--- START ---

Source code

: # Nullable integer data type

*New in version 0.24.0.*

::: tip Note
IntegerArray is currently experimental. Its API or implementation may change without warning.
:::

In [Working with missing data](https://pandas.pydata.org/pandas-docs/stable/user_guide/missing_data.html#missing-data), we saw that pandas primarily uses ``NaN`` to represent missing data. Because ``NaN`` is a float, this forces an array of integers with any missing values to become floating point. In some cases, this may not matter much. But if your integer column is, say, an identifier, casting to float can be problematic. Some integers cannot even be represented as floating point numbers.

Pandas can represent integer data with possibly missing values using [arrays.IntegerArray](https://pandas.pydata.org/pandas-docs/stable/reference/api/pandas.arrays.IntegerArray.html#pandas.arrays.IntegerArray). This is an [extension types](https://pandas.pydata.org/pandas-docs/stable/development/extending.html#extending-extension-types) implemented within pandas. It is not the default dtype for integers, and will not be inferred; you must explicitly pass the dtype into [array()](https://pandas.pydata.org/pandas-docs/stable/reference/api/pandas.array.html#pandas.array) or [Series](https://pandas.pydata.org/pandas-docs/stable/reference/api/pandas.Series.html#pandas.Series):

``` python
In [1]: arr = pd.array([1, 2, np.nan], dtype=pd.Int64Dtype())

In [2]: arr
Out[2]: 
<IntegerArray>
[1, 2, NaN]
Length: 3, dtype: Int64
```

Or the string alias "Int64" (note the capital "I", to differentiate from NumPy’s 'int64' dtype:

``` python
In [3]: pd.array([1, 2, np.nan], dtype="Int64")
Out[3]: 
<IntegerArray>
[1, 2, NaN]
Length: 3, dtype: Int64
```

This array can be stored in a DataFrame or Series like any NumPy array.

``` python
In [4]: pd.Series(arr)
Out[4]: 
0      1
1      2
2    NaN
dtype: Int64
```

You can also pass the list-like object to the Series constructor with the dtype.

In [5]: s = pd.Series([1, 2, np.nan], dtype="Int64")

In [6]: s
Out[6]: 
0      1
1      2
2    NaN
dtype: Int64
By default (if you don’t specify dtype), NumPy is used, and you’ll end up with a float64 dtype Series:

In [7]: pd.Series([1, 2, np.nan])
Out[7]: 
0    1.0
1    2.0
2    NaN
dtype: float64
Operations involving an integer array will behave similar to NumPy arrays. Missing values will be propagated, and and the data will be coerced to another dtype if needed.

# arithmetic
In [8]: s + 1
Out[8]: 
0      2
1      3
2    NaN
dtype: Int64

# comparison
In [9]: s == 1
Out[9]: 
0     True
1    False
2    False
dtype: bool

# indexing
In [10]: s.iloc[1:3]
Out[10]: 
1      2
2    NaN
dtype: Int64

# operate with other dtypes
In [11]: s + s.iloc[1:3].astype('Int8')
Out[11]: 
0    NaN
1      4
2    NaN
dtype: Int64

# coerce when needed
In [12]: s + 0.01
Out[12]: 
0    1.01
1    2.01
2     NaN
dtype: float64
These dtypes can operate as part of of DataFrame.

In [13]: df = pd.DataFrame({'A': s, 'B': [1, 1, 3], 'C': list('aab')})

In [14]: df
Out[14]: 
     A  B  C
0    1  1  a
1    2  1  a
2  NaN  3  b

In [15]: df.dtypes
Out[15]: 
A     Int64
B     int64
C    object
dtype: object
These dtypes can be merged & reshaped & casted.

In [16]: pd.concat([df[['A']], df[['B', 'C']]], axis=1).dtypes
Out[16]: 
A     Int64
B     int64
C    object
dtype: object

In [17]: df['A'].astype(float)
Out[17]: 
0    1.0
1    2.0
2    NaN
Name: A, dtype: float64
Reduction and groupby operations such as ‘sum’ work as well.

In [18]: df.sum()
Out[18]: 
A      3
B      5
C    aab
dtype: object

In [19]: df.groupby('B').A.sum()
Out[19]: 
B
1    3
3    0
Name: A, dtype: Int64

--- END ---

- [How to complete this task]:
The listing is to be retyped in full, exactly as shown.

- [Response to the exercise]:
Source code

: # Nullable integer data type

*New in version 0.24.0.*

::: tip Note
IntegerArray is currently experimental. Its API or implementation may change without warning.
:::

In [Working with missing data](https://pandas.pydata.org/pandas-docs/stable/user_guide/missing_data.html#missing-data), we saw that pandas primarily uses ``NaN`` to represent missing data. Because ``NaN`` is a float, this forces an array of integers with any missing values to become floating point. In some cases, this may not matter much. But if your integer column is, say, an identifier, casting to float can be problematic. Some integers cannot even be represented as floating point numbers.

Pandas can represent integer data with possibly missing values using [arrays.IntegerArray](https://pandas.pydata.org/pandas-docs/stable/reference/api/pandas.arrays.IntegerArray.html#pandas.arrays.IntegerArray). This is an [extension types](https://pandas.pydata.org/pandas-docs/stable/development/extending.html#extending-extension-types) implemented within pandas. It is not the default dtype for integers, and will not be inferred; you must explicitly pass the dtype into [array()](https://pandas.pydata.org/pandas-docs/stable/reference/api/pandas.array.html#pandas.array) or [Series](https://pandas.pydata.org/pandas-docs/stable/reference/api/pandas.Series.html#pandas.Series):

``` python
In [1]: arr = pd.array([1, 2, np.nan], dtype=pd.Int64Dtype())

In [2]: arr
Out[2]: 
<IntegerArray>
[1, 2, NaN]
Length: 3, dtype: Int64
```

Or the string alias "Int64" (note the capital "I", to differentiate from NumPy’s 'int64' dtype:

``` python
In [3]: pd.array([1, 2, np.nan], dtype="Int64")
Out[3]: 
<IntegerArray>
[1, 2, NaN]
Length: 3, dtype: Int64
```

This array can be stored in a DataFrame or Series like any NumPy array.

``` python
In [4]: pd.Series(arr)
Out[4]: 
0      1
1      2
2    NaN
dtype: Int64
```

You can also pass the list-like object to the Series constructor with the dtype.

In [5]: s = pd.Series([1, 2, np.nan], dtype="Int64")

In [6]: s
Out[6]: 
0      1
1      2
2    NaN
dtype: Int64
By default (if you don’t specify dtype), NumPy is used, and you’ll end up with a float64 dtype Series:

In [7]: pd.Series([1, 2, np.nan])
Out[7]: 
0    1.0
1    2.0
2    NaN
dtype: float64
Operations involving an integer array will behave similar to NumPy arrays. Missing values will be propagated, and and the data will be coerced to another dtype if needed.

# arithmetic
In [8]: s + 1
Out[8]: 
0      2
1      3
2    NaN
dtype: Int64

# comparison
In [9]: s == 1
Out[9]: 
0     True
1    False
2    False
dtype: bool

# indexing
In [10]: s.iloc[1:3]
Out[10]: 
1      2
2    NaN
dtype: Int64

# operate with other dtypes
In [11]: s + s.iloc[1:3].astype('Int8')
Out[11]: 
0    NaN
1      4
2    NaN
dtype: Int64

# coerce when needed
In [12]: s + 0.01
Out[12]: 
0    1.01
1    2.01
2     NaN
dtype: float64
These dtypes can operate as part of of DataFrame.

In [13]: df = pd.DataFrame({'A': s, 'B': [1, 1, 3], 'C': list('aab')})

In [14]: df
Out[14]: 
     A  B  C
0    1  1  a
1    2  1  a
2  NaN  3  b

In [15]: df.dtypes
Out[15]: 
A     Int64
B     int64
C    object
dtype: object
These dtypes can be merged & reshaped & casted.

In [16]: pd.concat([df[['A']], df[['B', 'C']]], axis=1).dtypes
Out[16]: 
A     Int64
B     int64
C    object
dtype: object

In [17]: df['A'].astype(float)
Out[17]: 
0    1.0
1    2.0
2    NaN
Name: A, dtype: float64
Reduction and groupby operations such as ‘sum’ work as well.

In [18]: df.sum()
Out[18]: 
A      3
B      5
C    aab
dtype: object

In [19]: df.groupby('B').A.sum()
Out[19]: 
B
1    3
3    0
Name: A, dtype: Int64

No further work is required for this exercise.